Proposal includes settlement freeze, would require Palestinians to drop ICC bid; Israeli envoy condemns ‘destructive’ efforts

Members of the Security Council vote at United Nations headquarters, July 20, 2015. (AP/Seth Wenig, File)
Members of the Security Council vote at United Nations headquarters, July 20, 2015. (AP/Seth Wenig, File)


UNITED NATIONS — A proposed UN resolution aimed at setting the stage for renewed Israeli-Palestinian peace negotiations is almost certain to raise objections from both sides with its calls for a halt to Israeli settlement construction and Palestinian action at the International Criminal Court.

The draft resolution, obtained Thursday by The Associated Press, notes “with alarm the escalating cycle of violence” between Israel and the Palestinians. It declares that a two-state solution, achieved through direct negotiations, is the only path to peace.

New Zealand’s Foreign Minister Murray McCully, whose country is serving a two-year term on the Security Council, told a council meeting last week that recent events “cry out for action.”

Prime minister Netanyahu meets with New Zealand's Foreign Minister Murray McCully at the Prime Minister's Residence in Jerusalem on June 03, 2015.  (Flash90)
Prime minister Netanyahu meets with New Zealand’s Foreign Minister Murray McCully at the Prime Minister’s Residence in Jerusalem on June 03, 2015. (Flash90)
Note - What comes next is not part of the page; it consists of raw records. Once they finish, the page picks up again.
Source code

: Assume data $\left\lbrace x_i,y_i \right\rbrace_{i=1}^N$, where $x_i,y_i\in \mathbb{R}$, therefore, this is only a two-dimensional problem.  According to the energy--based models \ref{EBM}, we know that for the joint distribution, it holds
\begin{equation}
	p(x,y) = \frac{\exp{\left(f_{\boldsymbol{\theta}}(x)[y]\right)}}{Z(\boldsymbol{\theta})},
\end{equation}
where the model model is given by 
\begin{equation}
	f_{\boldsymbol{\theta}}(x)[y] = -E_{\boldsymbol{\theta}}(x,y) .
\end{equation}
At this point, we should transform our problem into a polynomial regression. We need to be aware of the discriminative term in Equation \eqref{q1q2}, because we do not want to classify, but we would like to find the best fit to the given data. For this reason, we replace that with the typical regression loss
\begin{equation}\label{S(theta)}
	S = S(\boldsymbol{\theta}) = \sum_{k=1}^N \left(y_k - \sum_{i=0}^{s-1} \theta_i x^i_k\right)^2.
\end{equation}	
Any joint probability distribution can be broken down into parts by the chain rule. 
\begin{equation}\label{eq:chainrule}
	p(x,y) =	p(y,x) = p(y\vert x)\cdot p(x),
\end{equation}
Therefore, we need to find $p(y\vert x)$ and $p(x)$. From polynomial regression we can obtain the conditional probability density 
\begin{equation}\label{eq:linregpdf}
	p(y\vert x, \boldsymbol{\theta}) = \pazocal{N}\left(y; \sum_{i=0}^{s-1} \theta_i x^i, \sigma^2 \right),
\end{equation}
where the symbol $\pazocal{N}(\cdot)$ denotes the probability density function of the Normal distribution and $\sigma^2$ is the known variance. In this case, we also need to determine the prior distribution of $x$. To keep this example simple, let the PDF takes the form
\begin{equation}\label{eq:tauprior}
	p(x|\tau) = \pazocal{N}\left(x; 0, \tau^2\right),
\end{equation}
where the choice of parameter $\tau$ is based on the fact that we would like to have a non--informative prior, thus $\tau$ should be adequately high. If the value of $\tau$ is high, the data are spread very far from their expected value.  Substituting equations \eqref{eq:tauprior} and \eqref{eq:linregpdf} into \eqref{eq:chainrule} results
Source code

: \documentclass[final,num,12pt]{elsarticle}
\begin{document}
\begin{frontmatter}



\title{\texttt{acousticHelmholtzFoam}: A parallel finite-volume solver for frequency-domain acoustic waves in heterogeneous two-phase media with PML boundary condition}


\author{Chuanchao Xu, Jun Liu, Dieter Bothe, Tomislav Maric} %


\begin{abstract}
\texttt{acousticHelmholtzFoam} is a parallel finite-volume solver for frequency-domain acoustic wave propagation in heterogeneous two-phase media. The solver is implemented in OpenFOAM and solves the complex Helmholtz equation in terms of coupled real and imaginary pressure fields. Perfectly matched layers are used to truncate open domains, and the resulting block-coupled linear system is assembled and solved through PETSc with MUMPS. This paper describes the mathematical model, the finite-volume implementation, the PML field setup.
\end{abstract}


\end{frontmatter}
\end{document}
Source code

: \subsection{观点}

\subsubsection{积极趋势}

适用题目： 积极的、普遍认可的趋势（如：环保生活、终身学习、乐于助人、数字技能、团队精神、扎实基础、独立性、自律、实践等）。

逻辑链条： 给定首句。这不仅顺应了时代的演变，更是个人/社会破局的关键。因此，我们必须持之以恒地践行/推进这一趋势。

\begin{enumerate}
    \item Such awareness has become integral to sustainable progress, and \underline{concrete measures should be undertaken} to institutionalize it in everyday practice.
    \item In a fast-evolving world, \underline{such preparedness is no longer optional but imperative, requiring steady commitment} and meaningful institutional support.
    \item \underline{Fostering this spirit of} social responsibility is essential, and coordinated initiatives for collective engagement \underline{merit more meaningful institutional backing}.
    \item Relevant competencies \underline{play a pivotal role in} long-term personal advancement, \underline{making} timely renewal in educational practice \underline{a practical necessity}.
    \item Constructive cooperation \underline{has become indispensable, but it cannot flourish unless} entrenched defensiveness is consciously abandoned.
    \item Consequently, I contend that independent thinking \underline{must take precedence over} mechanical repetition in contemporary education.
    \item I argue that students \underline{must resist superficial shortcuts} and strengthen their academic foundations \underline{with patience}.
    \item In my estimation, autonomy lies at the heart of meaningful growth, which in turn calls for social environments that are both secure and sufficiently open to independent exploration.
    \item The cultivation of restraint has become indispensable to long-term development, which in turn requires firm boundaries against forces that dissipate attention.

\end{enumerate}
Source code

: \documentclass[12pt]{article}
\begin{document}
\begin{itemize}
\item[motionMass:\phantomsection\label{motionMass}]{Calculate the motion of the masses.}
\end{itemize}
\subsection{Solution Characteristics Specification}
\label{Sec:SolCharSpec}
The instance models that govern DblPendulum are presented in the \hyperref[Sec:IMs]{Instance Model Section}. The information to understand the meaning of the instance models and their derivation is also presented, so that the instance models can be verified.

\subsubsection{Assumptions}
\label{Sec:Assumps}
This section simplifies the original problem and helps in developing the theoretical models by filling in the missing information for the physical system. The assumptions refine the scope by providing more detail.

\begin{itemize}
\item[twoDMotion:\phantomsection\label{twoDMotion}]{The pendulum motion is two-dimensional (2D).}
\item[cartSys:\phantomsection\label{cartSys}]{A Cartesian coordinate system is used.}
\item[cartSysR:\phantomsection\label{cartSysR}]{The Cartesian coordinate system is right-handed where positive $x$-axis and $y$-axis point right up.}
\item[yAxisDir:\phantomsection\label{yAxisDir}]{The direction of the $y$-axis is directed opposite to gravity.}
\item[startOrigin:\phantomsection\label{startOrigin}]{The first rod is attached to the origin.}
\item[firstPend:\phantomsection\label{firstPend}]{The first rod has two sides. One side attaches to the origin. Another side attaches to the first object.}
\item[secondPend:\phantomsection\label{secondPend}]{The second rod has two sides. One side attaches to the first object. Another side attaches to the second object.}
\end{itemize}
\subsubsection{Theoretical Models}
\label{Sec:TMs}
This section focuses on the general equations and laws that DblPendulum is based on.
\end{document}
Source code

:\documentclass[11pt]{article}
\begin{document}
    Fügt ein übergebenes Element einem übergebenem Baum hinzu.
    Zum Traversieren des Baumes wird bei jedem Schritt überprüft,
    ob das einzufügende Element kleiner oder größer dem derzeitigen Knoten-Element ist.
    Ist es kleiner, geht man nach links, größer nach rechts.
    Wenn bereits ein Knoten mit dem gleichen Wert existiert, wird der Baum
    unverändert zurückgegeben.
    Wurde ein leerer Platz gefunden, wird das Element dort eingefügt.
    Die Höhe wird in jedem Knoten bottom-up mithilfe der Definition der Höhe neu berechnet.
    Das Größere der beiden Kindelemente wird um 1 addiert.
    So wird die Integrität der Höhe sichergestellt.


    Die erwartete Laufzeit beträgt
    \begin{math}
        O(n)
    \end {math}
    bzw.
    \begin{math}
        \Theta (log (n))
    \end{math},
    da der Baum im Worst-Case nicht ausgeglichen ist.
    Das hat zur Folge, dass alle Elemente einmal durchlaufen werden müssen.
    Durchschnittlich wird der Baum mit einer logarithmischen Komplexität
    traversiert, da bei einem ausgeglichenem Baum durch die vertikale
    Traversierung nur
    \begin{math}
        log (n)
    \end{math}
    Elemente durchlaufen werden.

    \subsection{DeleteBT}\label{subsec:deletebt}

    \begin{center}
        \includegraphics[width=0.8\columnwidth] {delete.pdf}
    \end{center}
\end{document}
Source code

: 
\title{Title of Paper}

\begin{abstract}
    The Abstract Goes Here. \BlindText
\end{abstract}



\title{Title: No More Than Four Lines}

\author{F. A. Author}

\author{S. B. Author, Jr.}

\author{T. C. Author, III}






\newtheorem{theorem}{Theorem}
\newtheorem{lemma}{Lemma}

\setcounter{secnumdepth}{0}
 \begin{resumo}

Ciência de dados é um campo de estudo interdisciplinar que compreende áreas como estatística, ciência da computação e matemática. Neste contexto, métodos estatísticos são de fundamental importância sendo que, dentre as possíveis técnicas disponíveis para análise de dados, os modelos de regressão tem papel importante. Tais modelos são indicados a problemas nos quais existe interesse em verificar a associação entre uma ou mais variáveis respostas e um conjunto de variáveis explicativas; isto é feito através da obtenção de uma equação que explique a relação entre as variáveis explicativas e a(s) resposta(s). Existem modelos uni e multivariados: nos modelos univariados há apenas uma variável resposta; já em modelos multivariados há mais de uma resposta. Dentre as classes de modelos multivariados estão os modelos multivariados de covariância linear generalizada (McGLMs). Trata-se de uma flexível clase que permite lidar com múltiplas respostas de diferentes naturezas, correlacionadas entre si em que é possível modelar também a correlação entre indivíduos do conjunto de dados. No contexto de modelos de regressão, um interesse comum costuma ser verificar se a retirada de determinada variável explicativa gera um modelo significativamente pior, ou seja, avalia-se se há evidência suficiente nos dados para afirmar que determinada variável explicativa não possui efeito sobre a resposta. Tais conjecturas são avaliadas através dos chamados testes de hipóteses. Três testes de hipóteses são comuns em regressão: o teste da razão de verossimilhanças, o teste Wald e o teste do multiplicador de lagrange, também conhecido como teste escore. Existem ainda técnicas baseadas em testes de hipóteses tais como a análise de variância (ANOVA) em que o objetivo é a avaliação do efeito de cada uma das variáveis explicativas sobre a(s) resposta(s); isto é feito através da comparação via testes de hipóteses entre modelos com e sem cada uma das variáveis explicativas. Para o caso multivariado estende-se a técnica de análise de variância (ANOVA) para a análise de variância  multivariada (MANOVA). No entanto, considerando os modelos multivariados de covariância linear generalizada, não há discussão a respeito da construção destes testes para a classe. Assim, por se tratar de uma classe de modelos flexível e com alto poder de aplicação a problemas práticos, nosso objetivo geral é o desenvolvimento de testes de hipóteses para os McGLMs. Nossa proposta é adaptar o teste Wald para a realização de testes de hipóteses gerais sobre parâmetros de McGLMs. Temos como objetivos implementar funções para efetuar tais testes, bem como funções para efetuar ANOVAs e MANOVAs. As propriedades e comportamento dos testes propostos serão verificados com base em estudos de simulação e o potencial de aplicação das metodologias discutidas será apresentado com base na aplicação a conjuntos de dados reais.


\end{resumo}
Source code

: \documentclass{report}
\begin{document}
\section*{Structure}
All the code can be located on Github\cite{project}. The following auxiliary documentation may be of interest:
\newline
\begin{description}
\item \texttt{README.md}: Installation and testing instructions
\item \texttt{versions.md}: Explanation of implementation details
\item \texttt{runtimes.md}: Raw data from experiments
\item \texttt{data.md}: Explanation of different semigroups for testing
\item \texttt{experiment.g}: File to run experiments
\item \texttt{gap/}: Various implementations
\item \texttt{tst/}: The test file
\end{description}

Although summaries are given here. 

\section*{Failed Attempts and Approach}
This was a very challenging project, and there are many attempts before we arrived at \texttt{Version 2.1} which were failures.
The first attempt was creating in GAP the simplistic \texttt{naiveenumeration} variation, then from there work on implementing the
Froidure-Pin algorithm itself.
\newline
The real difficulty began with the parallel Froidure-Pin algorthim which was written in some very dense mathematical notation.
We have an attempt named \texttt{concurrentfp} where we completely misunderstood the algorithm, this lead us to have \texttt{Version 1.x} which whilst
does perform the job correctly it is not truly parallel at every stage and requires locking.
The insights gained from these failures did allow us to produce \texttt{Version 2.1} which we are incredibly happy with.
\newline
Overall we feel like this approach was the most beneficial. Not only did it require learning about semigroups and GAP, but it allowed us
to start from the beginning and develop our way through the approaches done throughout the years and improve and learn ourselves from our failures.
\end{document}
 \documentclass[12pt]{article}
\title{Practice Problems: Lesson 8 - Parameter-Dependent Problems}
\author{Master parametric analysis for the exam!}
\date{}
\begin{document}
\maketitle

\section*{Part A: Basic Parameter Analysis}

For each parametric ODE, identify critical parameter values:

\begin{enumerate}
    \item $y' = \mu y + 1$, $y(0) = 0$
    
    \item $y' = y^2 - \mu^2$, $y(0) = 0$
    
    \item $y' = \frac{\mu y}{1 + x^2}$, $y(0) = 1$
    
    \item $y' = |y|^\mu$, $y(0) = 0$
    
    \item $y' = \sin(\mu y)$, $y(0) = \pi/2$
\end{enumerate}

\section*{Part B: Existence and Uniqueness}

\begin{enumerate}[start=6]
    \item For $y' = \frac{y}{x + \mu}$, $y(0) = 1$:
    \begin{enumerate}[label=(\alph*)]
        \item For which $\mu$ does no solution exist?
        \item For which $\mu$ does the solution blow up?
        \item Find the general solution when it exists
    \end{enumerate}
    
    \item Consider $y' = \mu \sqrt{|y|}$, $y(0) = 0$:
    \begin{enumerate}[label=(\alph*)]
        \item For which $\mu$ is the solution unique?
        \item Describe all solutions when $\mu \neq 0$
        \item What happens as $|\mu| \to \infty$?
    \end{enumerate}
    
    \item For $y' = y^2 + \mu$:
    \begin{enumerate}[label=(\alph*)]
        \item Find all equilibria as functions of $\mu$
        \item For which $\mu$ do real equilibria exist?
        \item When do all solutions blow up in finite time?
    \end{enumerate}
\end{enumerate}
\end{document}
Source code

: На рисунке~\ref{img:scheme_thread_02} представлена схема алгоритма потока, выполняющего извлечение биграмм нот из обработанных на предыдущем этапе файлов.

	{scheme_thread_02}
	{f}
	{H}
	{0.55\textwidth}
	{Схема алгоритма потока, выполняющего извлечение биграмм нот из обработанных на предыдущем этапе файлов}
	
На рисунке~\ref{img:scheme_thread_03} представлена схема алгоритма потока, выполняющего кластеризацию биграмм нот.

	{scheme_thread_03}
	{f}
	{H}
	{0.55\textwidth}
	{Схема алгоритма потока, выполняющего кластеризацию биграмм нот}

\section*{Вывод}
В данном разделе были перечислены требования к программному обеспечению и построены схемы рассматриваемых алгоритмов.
The current wave of violence began in mid-September in Jerusalem amid tensions over a sensitive holy site and quickly spread deeper into Israel, the West Bank and the Gaza Strip. Eleven Israelis have been killed, many of them stabbed to death by Palestinian terrorists, and 58 Palestinians, many of them attackers, have been killed.

The draft resolution demands that Israel and the Palestinians take steps “to end the violence, avoid incitement and protect civilians.” And it calls on both sides to refrain from “provocative acts, including acts which threaten the historic status quo of holy sites in Jerusalem,” including the hilltop compound revered by Muslims and Jews.

With little prospect of negotiations amid the escalating conflict, New Zealand’s McCully said the Security Council should mandate a course of action for the two parties to prepare for talks in “a realistic but early timeframe.”

The draft resolution declares that the 17-month suspension of negotiations between the Israelis and Palestinians “is unacceptable” and calls on the parties to take steps to rebuild trust.

It asks members of the Quartet of Mideast mediators — the US, UN, European Union and Russia — as well as sponsors of the Arab peace initiative and Security Council members to assist the parties in preparing for negotiations.

The Security Council has not adopted a resolution on the Israeli-Palestinian conflict for six years because of deep divisions and prospects for this measure are uncertain. The United States, Israel’s closest ally has blocked several proposed resolutions.

The draft calls on both parties to refrain from actions or statements that might undermine or prejudice negotiations or their outcome, “including continued expansion of settlements and demolition of Palestinian homes in the occupied territories.”

Israel’s UN Ambassador Danny Danon told AP: “This proposal is destructive instead of being constructive.

“The only way to achieve peace is through direct talks between the parties,” he said. “The best way to reduce tensions in the region is to urge President (Mahmoud) Abbas to accept Prime Minister (Benjamin) Netanyahu’s call to meet with him.”

The draft also calls on the parties to refrain from “referring a situation concerning Israel or the occupied Palestinian territories to the International Criminal Court.”

The Palestinians officially joined the ICC in April in hopes of prosecuting Israel for alleged war crimes during the 50-day Gaza conflict last year. The court’s chief procesutor, Fatou Bensouda, has opened a preliminary investigation and the Palestinians reportedly need to provide documentation.